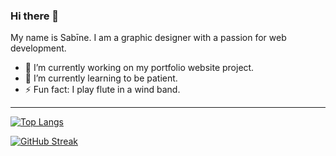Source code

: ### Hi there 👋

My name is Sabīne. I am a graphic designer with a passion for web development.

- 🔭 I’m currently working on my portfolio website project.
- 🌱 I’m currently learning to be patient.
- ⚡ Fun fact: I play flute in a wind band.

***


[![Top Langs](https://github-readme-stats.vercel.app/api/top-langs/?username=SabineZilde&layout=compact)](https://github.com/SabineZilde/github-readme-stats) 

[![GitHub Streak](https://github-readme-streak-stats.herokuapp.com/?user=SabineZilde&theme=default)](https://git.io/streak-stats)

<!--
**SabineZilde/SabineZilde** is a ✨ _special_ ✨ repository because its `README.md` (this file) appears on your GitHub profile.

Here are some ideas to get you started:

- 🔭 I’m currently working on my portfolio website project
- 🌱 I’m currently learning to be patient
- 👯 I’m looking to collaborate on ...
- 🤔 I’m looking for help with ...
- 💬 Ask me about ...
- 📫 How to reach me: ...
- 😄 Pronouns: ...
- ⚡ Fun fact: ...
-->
#####
» **Task description**
Write out all the entries word for word, but drop the pictures.

» **The answer**
Source code

: ### Hi there 👋

My name is Sabīne. I am a graphic designer with a passion for web development.

- 🔭 I’m currently working on my portfolio website project.
- 🌱 I’m currently learning to be patient.
- ⚡ Fun fact: I play flute in a wind band.

***


[![Top Langs](https://github-readme-stats.vercel.app/api/top-langs/?username=SabineZilde&layout=compact)](https://github.com/SabineZilde/github-readme-stats) 

[![GitHub Streak](https://github-readme-streak-stats.herokuapp.com/?user=SabineZilde&theme=default)](https://git.io/streak-stats)

<!--
**SabineZilde/SabineZilde** is a ✨ _special_ ✨ repository because its `README.md` (this file) appears on your GitHub profile.

Here are some ideas to get you started:

- 🔭 I’m currently working on my portfolio website project
- 🌱 I’m currently learning to be patient
- 👯 I’m looking to collaborate on ...
- 🤔 I’m looking for help with ...
- 💬 Ask me about ...
- 📫 How to reach me: ...
- 😄 Pronouns: ...
- ⚡ Fun fact: ...
-->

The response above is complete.